_TASK PROMPT_:
An exact copy of all the data is needed, with every picture left out.

_SUPPLIED RECORDS_:
>>

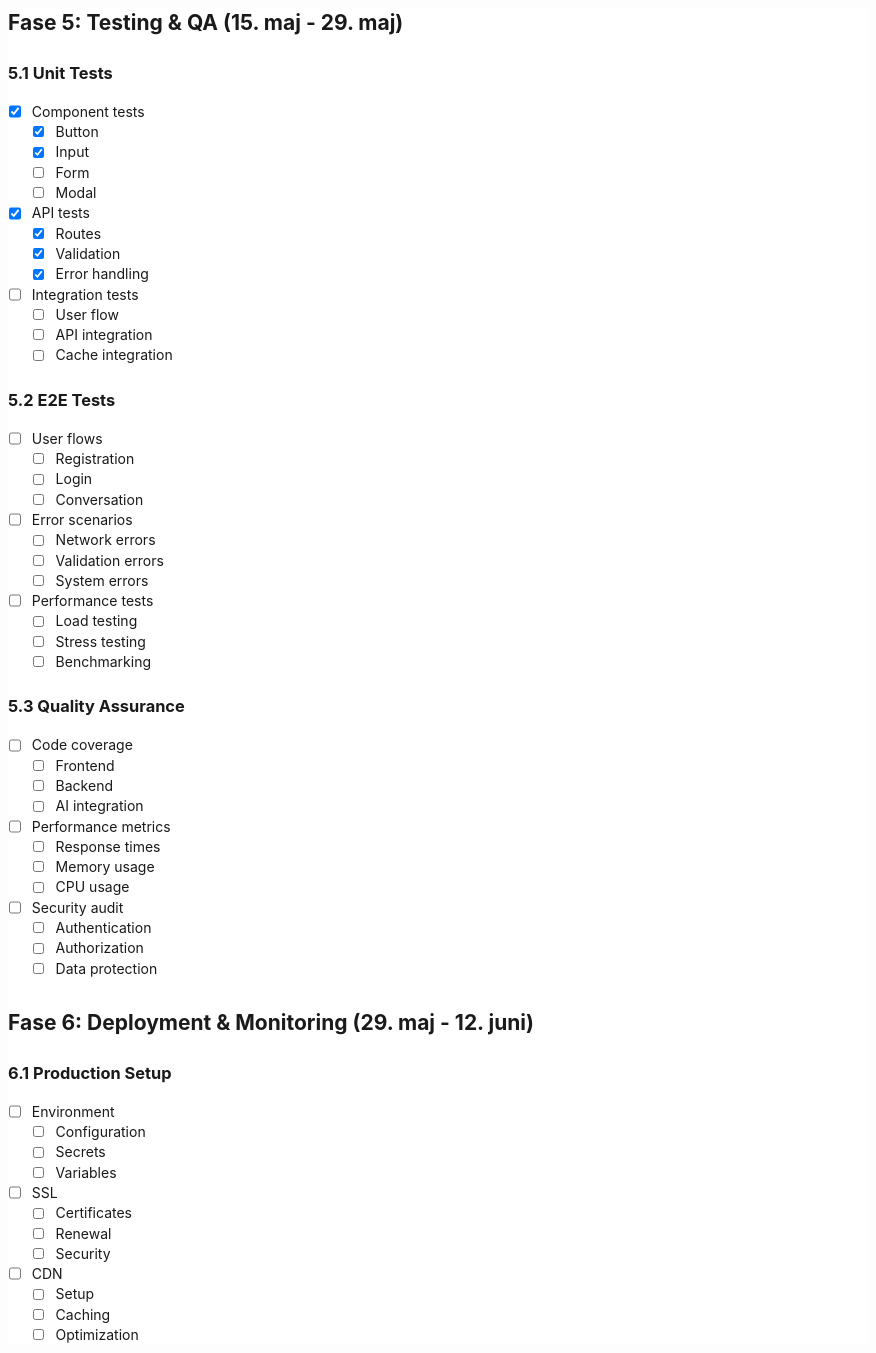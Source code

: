## Fase 5: Testing & QA (15. maj - 29. maj)
### 5.1 Unit Tests
- [x] Component tests
  - [x] Button
  - [x] Input
  - [ ] Form
  - [ ] Modal
- [x] API tests
  - [x] Routes
  - [x] Validation
  - [x] Error handling
- [ ] Integration tests
  - [ ] User flow
  - [ ] API integration
  - [ ] Cache integration

### 5.2 E2E Tests
- [ ] User flows
  - [ ] Registration
  - [ ] Login
  - [ ] Conversation
- [ ] Error scenarios
  - [ ] Network errors
  - [ ] Validation errors
  - [ ] System errors
- [ ] Performance tests
  - [ ] Load testing
  - [ ] Stress testing
  - [ ] Benchmarking

### 5.3 Quality Assurance
- [ ] Code coverage
  - [ ] Frontend
  - [ ] Backend
  - [ ] AI integration
- [ ] Performance metrics
  - [ ] Response times
  - [ ] Memory usage
  - [ ] CPU usage
- [ ] Security audit
  - [ ] Authentication
  - [ ] Authorization
  - [ ] Data protection

## Fase 6: Deployment & Monitoring (29. maj - 12. juni)
### 6.1 Production Setup
- [ ] Environment
  - [ ] Configuration
  - [ ] Secrets
  - [ ] Variables
- [ ] SSL
  - [ ] Certificates
  - [ ] Renewal
  - [ ] Security
- [ ] CDN
  - [ ] Setup
  - [ ] Caching
  - [ ] Optimization
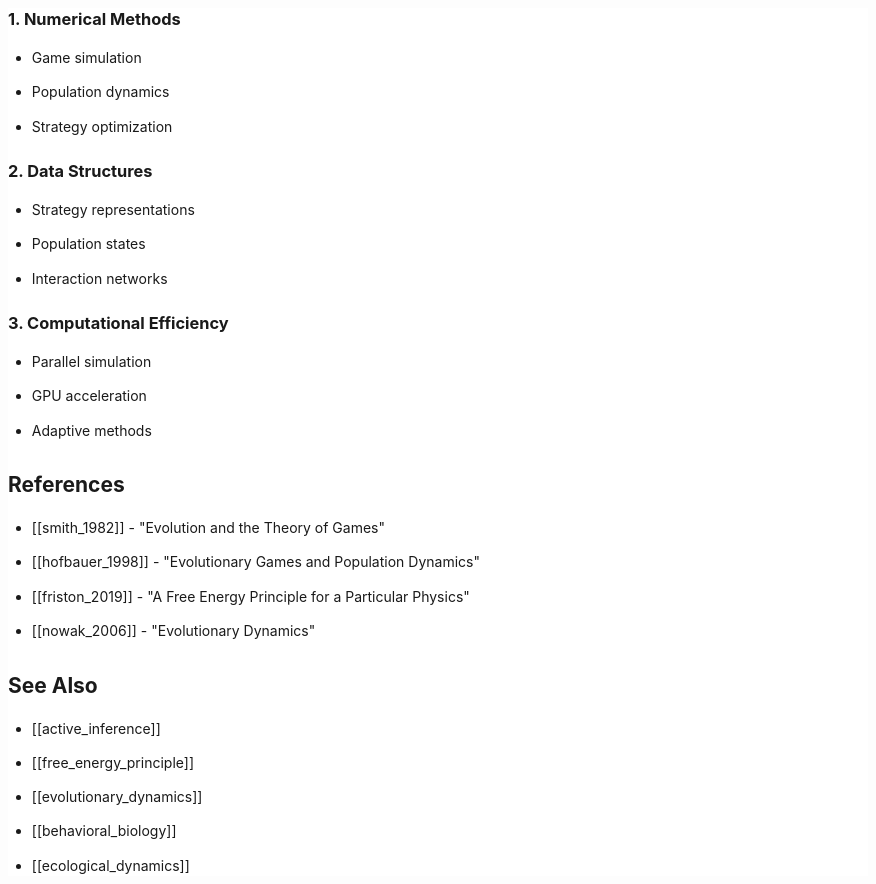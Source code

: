 ### 1. Numerical Methods

- Game simulation

- Population dynamics

- Strategy optimization

### 2. Data Structures

- Strategy representations

- Population states

- Interaction networks

### 3. Computational Efficiency

- Parallel simulation

- GPU acceleration

- Adaptive methods

## References

- [[smith_1982]] - "Evolution and the Theory of Games"

- [[hofbauer_1998]] - "Evolutionary Games and Population Dynamics"

- [[friston_2019]] - "A Free Energy Principle for a Particular Physics"

- [[nowak_2006]] - "Evolutionary Dynamics"

## See Also

- [[active_inference]]

- [[free_energy_principle]]

- [[evolutionary_dynamics]]

- [[behavioral_biology]]

- [[ecological_dynamics]]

<<

_RESULT_:
Source code

:## Fase 5: Testing & QA (15. maj - 29. maj)
### 5.1 Unit Tests
- [x] Component tests
  - [x] Button
  - [x] Input
  - [ ] Form
  - [ ] Modal
- [x] API tests
  - [x] Routes
  - [x] Validation
  - [x] Error handling
- [ ] Integration tests
  - [ ] User flow
  - [ ] API integration
  - [ ] Cache integration

### 5.2 E2E Tests
- [ ] User flows
  - [ ] Registration
  - [ ] Login
  - [ ] Conversation
- [ ] Error scenarios
  - [ ] Network errors
  - [ ] Validation errors
  - [ ] System errors
- [ ] Performance tests
  - [ ] Load testing
  - [ ] Stress testing
  - [ ] Benchmarking

### 5.3 Quality Assurance
- [ ] Code coverage
  - [ ] Frontend
  - [ ] Backend
  - [ ] AI integration
- [ ] Performance metrics
  - [ ] Response times
  - [ ] Memory usage
  - [ ] CPU usage
- [ ] Security audit
  - [ ] Authentication
  - [ ] Authorization
  - [ ] Data protection

## Fase 6: Deployment & Monitoring (29. maj - 12. juni)
### 6.1 Production Setup
- [ ] Environment
  - [ ] Configuration
  - [ ] Secrets
  - [ ] Variables
- [ ] SSL
  - [ ] Certificates
  - [ ] Renewal
  - [ ] Security
- [ ] CDN
  - [ ] Setup
  - [ ] Caching
  - [ ] Optimization
Source code

: ### 1. Numerical Methods

- Game simulation

- Population dynamics

- Strategy optimization

### 2. Data Structures

- Strategy representations

- Population states

- Interaction networks

### 3. Computational Efficiency

- Parallel simulation

- GPU acceleration

- Adaptive methods

## References

- [[smith_1982]] - "Evolution and the Theory of Games"

- [[hofbauer_1998]] - "Evolutionary Games and Population Dynamics"

- [[friston_2019]] - "A Free Energy Principle for a Particular Physics"

- [[nowak_2006]] - "Evolutionary Dynamics"

## See Also

- [[active_inference]]

- [[free_energy_principle]]

- [[evolutionary_dynamics]]

- [[behavioral_biology]]

- [[ecological_dynamics]]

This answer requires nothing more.